Nebius, a leading AI infrastructure company, is excited to announce the open-source release of Soperator, the world’s first fully featured Kubernetes operator for Slurm, designed to optimize workload management and orchestration in modern machine-learning (ML) and high-performance computing (HPC) environments.
Soperator has been developed by Nebius to merge the power of Slurm, a job orchestrator designed to manage large-scale HPC clusters, with Kubernetes’ flexible and scalable container orchestration. It delivers simplicity and efficient job scheduling when working in compute-intensive environments, particularly for GPU-heavy workloads, making it ideal for ML training and distributed computing tasks.
Narek Tatevosyan, Director of Product Management for the Nebius Cloud Platform, said:
“Nebius is rebuilding cloud for the AI age by responding to the challenges that we know AI and ML professionals are facing. Currently there is no workload orchestration product on the market that is specialized for GPU-heavy workloads. By releasing Soperator as an open-source solution, we aim to put a powerful new tool into the hands of the ML and HPC communities.
“We are strong believers in community driven innovation and our team has a strong track record of open-sourcing innovative products. We’re excited to see how this technology will continue to evolve and enable AI professionals to focus on enhancing their models and building new products.”
Danila Shtan, Chief Technology Officer at Nebius, added:
“By open-sourcing Soperator, we’re not just releasing a tool – we’re standing by our commitment to open-source innovation in an industry where many keep their solutions proprietary. We’re pushing for a cloud-native approach to traditionally conservative HPC workloads, modernizing workload orchestration for GPU-intensive tasks. This strategic initiative reflects our dedication to fostering community collaboration and advancing AI and HPC technologies globally.”
Key features of Soperator include:
- Enhanced scheduling and orchestration: Soperator provides precise workload distribution across large compute clusters, optimizing GPU resource usage and enabling parallel job execution.

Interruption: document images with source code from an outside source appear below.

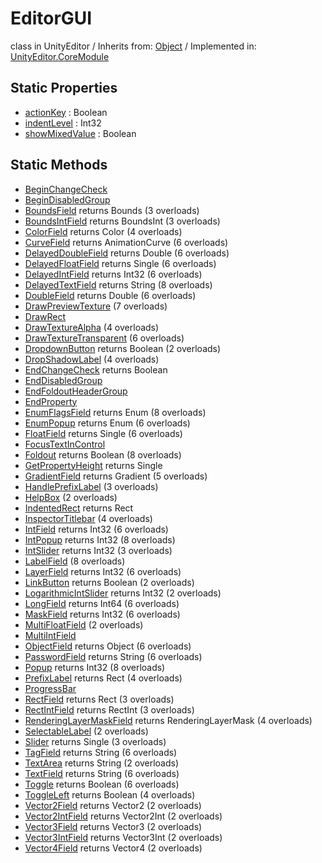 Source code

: # EditorGUI
class in UnityEditor
 / Inherits from: <a href="https://docs.unity3d.com/6000.1/Documentation/ScriptReference/Object.html">Object</a> / Implemented in: <a href="https://docs.unity3d.com/6000.1/Documentation/ScriptReference/UnityEditor.CoreModule.html">UnityEditor.CoreModule</a>

## Static Properties
- <a href="https://docs.unity3d.com/6000.1/Documentation/ScriptReference/EditorGUI-actionKey.html">actionKey</a> : Boolean
- <a href="https://docs.unity3d.com/6000.1/Documentation/ScriptReference/EditorGUI-indentLevel.html">indentLevel</a> : Int32
- <a href="https://docs.unity3d.com/6000.1/Documentation/ScriptReference/EditorGUI-showMixedValue.html">showMixedValue</a> : Boolean

## Static Methods
- <a href="https://docs.unity3d.com/6000.1/Documentation/ScriptReference/EditorGUI.BeginChangeCheck.html">BeginChangeCheck</a>
- <a href="https://docs.unity3d.com/6000.1/Documentation/ScriptReference/EditorGUI.BeginDisabledGroup.html">BeginDisabledGroup</a>
- <a href="https://docs.unity3d.com/6000.1/Documentation/ScriptReference/EditorGUI.BoundsField.html">BoundsField</a> returns Bounds (3 overloads)
- <a href="https://docs.unity3d.com/6000.1/Documentation/ScriptReference/EditorGUI.BoundsIntField.html">BoundsIntField</a> returns BoundsInt (3 overloads)
- <a href="https://docs.unity3d.com/6000.1/Documentation/ScriptReference/EditorGUI.ColorField.html">ColorField</a> returns Color (4 overloads)
- <a href="https://docs.unity3d.com/6000.1/Documentation/ScriptReference/EditorGUI.CurveField.html">CurveField</a> returns AnimationCurve (6 overloads)
- <a href="https://docs.unity3d.com/6000.1/Documentation/ScriptReference/EditorGUI.DelayedDoubleField.html">DelayedDoubleField</a> returns Double (6 overloads)
- <a href="https://docs.unity3d.com/6000.1/Documentation/ScriptReference/EditorGUI.DelayedFloatField.html">DelayedFloatField</a> returns Single (6 overloads)
- <a href="https://docs.unity3d.com/6000.1/Documentation/ScriptReference/EditorGUI.DelayedIntField.html">DelayedIntField</a> returns Int32 (6 overloads)
- <a href="https://docs.unity3d.com/6000.1/Documentation/ScriptReference/EditorGUI.DelayedTextField.html">DelayedTextField</a> returns String (8 overloads)
- <a href="https://docs.unity3d.com/6000.1/Documentation/ScriptReference/EditorGUI.DoubleField.html">DoubleField</a> returns Double (6 overloads)
- <a href="https://docs.unity3d.com/6000.1/Documentation/ScriptReference/EditorGUI.DrawPreviewTexture.html">DrawPreviewTexture</a> (7 overloads)
- <a href="https://docs.unity3d.com/6000.1/Documentation/ScriptReference/EditorGUI.DrawRect.html">DrawRect</a>
- <a href="https://docs.unity3d.com/6000.1/Documentation/ScriptReference/EditorGUI.DrawTextureAlpha.html">DrawTextureAlpha</a> (4 overloads)
- <a href="https://docs.unity3d.com/6000.1/Documentation/ScriptReference/EditorGUI.DrawTextureTransparent.html">DrawTextureTransparent</a> (6 overloads)
- <a href="https://docs.unity3d.com/6000.1/Documentation/ScriptReference/EditorGUI.DropdownButton.html">DropdownButton</a> returns Boolean (2 overloads)
- <a href="https://docs.unity3d.com/6000.1/Documentation/ScriptReference/EditorGUI.DropShadowLabel.html">DropShadowLabel</a> (4 overloads)
- <a href="https://docs.unity3d.com/6000.1/Documentation/ScriptReference/EditorGUI.EndChangeCheck.html">EndChangeCheck</a> returns Boolean
- <a href="https://docs.unity3d.com/6000.1/Documentation/ScriptReference/EditorGUI.EndDisabledGroup.html">EndDisabledGroup</a>
- <a href="https://docs.unity3d.com/6000.1/Documentation/ScriptReference/EditorGUI.EndFoldoutHeaderGroup.html">EndFoldoutHeaderGroup</a>
- <a href="https://docs.unity3d.com/6000.1/Documentation/ScriptReference/EditorGUI.EndProperty.html">EndProperty</a>
- <a href="https://docs.unity3d.com/6000.1/Documentation/ScriptReference/EditorGUI.EnumFlagsField.html">EnumFlagsField</a> returns Enum (8 overloads)
- <a href="https://docs.unity3d.com/6000.1/Documentation/ScriptReference/EditorGUI.EnumPopup.html">EnumPopup</a> returns Enum (6 overloads)
- <a href="https://docs.unity3d.com/6000.1/Documentation/ScriptReference/EditorGUI.FloatField.html">FloatField</a> returns Single (6 overloads)
- <a href="https://docs.unity3d.com/6000.1/Documentation/ScriptReference/EditorGUI.FocusTextInControl.html">FocusTextInControl</a>
- <a href="https://docs.unity3d.com/6000.1/Documentation/ScriptReference/EditorGUI.Foldout.html">Foldout</a> returns Boolean (8 overloads)
- <a href="https://docs.unity3d.com/6000.1/Documentation/ScriptReference/EditorGUI.GetPropertyHeight.html">GetPropertyHeight</a> returns Single
- <a href="https://docs.unity3d.com/6000.1/Documentation/ScriptReference/EditorGUI.GradientField.html">GradientField</a> returns Gradient (5 overloads)
- <a href="https://docs.unity3d.com/6000.1/Documentation/ScriptReference/EditorGUI.HandlePrefixLabel.html">HandlePrefixLabel</a> (3 overloads)
- <a href="https://docs.unity3d.com/6000.1/Documentation/ScriptReference/EditorGUI.HelpBox.html">HelpBox</a> (2 overloads)
- <a href="https://docs.unity3d.com/6000.1/Documentation/ScriptReference/EditorGUI.IndentedRect.html">IndentedRect</a> returns Rect
- <a href="https://docs.unity3d.com/6000.1/Documentation/ScriptReference/EditorGUI.InspectorTitlebar.html">InspectorTitlebar</a> (4 overloads)
- <a href="https://docs.unity3d.com/6000.1/Documentation/ScriptReference/EditorGUI.IntField.html">IntField</a> returns Int32 (6 overloads)
- <a href="https://docs.unity3d.com/6000.1/Documentation/ScriptReference/EditorGUI.IntPopup.html">IntPopup</a> returns Int32 (8 overloads)
- <a href="https://docs.unity3d.com/6000.1/Documentation/ScriptReference/EditorGUI.IntSlider.html">IntSlider</a> returns Int32 (3 overloads)
- <a href="https://docs.unity3d.com/6000.1/Documentation/ScriptReference/EditorGUI.LabelField.html">LabelField</a> (8 overloads)
- <a href="https://docs.unity3d.com/6000.1/Documentation/ScriptReference/EditorGUI.LayerField.html">LayerField</a> returns Int32 (6 overloads)
- <a href="https://docs.unity3d.com/6000.1/Documentation/ScriptReference/EditorGUI.LinkButton.html">LinkButton</a> returns Boolean (2 overloads)
- <a href="https://docs.unity3d.com/6000.1/Documentation/ScriptReference/EditorGUI.LogarithmicIntSlider.html">LogarithmicIntSlider</a> returns Int32 (2 overloads)
- <a href="https://docs.unity3d.com/6000.1/Documentation/ScriptReference/EditorGUI.LongField.html">LongField</a> returns Int64 (6 overloads)
- <a href="https://docs.unity3d.com/6000.1/Documentation/ScriptReference/EditorGUI.MaskField.html">MaskField</a> returns Int32 (6 overloads)
- <a href="https://docs.unity3d.com/6000.1/Documentation/ScriptReference/EditorGUI.MultiFloatField.html">MultiFloatField</a> (2 overloads)
- <a href="https://docs.unity3d.com/6000.1/Documentation/ScriptReference/EditorGUI.MultiIntField.html">MultiIntField</a>
- <a href="https://docs.unity3d.com/6000.1/Documentation/ScriptReference/EditorGUI.ObjectField.html">ObjectField</a> returns Object (6 overloads)
- <a href="https://docs.unity3d.com/6000.1/Documentation/ScriptReference/EditorGUI.PasswordField.html">PasswordField</a> returns String (6 overloads)
- <a href="https://docs.unity3d.com/6000.1/Documentation/ScriptReference/EditorGUI.Popup.html">Popup</a> returns Int32 (8 overloads)
- <a href="https://docs.unity3d.com/6000.1/Documentation/ScriptReference/EditorGUI.PrefixLabel.html">PrefixLabel</a> returns Rect (4 overloads)
- <a href="https://docs.unity3d.com/6000.1/Documentation/ScriptReference/EditorGUI.ProgressBar.html">ProgressBar</a>
- <a href="https://docs.unity3d.com/6000.1/Documentation/ScriptReference/EditorGUI.RectField.html">RectField</a> returns Rect (3 overloads)
- <a href="https://docs.unity3d.com/6000.1/Documentation/ScriptReference/EditorGUI.RectIntField.html">RectIntField</a> returns RectInt (3 overloads)
- <a href="https://docs.unity3d.com/6000.1/Documentation/ScriptReference/EditorGUI.RenderingLayerMaskField.html">RenderingLayerMaskField</a> returns RenderingLayerMask (4 overloads)
- <a href="https://docs.unity3d.com/6000.1/Documentation/ScriptReference/EditorGUI.SelectableLabel.html">SelectableLabel</a> (2 overloads)
- <a href="https://docs.unity3d.com/6000.1/Documentation/ScriptReference/EditorGUI.Slider.html">Slider</a> returns Single (3 overloads)
- <a href="https://docs.unity3d.com/6000.1/Documentation/ScriptReference/EditorGUI.TagField.html">TagField</a> returns String (6 overloads)
- <a href="https://docs.unity3d.com/6000.1/Documentation/ScriptReference/EditorGUI.TextArea.html">TextArea</a> returns String (2 overloads)
- <a href="https://docs.unity3d.com/6000.1/Documentation/ScriptReference/EditorGUI.TextField.html">TextField</a> returns String (6 overloads)
- <a href="https://docs.unity3d.com/6000.1/Documentation/ScriptReference/EditorGUI.Toggle.html">Toggle</a> returns Boolean (6 overloads)
- <a href="https://docs.unity3d.com/6000.1/Documentation/ScriptReference/EditorGUI.ToggleLeft.html">ToggleLeft</a> returns Boolean (4 overloads)
- <a href="https://docs.unity3d.com/6000.1/Documentation/ScriptReference/EditorGUI.Vector2Field.html">Vector2Field</a> returns Vector2 (2 overloads)
- <a href="https://docs.unity3d.com/6000.1/Documentation/ScriptReference/EditorGUI.Vector2IntField.html">Vector2IntField</a> returns Vector2Int (2 overloads)
- <a href="https://docs.unity3d.com/6000.1/Documentation/ScriptReference/EditorGUI.Vector3Field.html">Vector3Field</a> returns Vector3 (2 overloads)
- <a href="https://docs.unity3d.com/6000.1/Documentation/ScriptReference/EditorGUI.Vector3IntField.html">Vector3IntField</a> returns Vector3Int (2 overloads)
- <a href="https://docs.unity3d.com/6000.1/Documentation/ScriptReference/EditorGUI.Vector4Field.html">Vector4Field</a> returns Vector4 (2 overloads)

This minimizes idle GPU capacity, optimizes costs, and facilitates more efficient collaboration, making it a crucial tool for teams working on large-scale ML projects.
- Fault-tolerant training: Soperator includes a hardware health check mechanism that monitors GPU status, automatically reallocating resources in case of hardware issues. This improves training stability even in highly distributed environments and reduces GPU hours required to complete the task.
- Simplified cluster management: By having a shared root file system across all cluster nodes, Soperator eliminates the challenge of maintaining identical states across multi-node installations. Together with Terraform operator, this simplifies the user experience, allowing ML teams to focus on their core tasks without the need for extensive DevOps expertise.
Future planned enhancements include improvements to security and stability, scalability and node management, as well as upgrades according to emerging software and hardware updates.
The first public release of Soperator is available from today as an open-source solution to all ML and HPC professionals on the Nebius GitHub, along with relevant deployment tools and packages. Nebius also invites anyone who would like to try out the solution for their ML training or HPC calculations running on multi-node GPU installations; the company’s solution architects are ready to provide assistance and guidance through the installation and deployment process in the Nebius environment.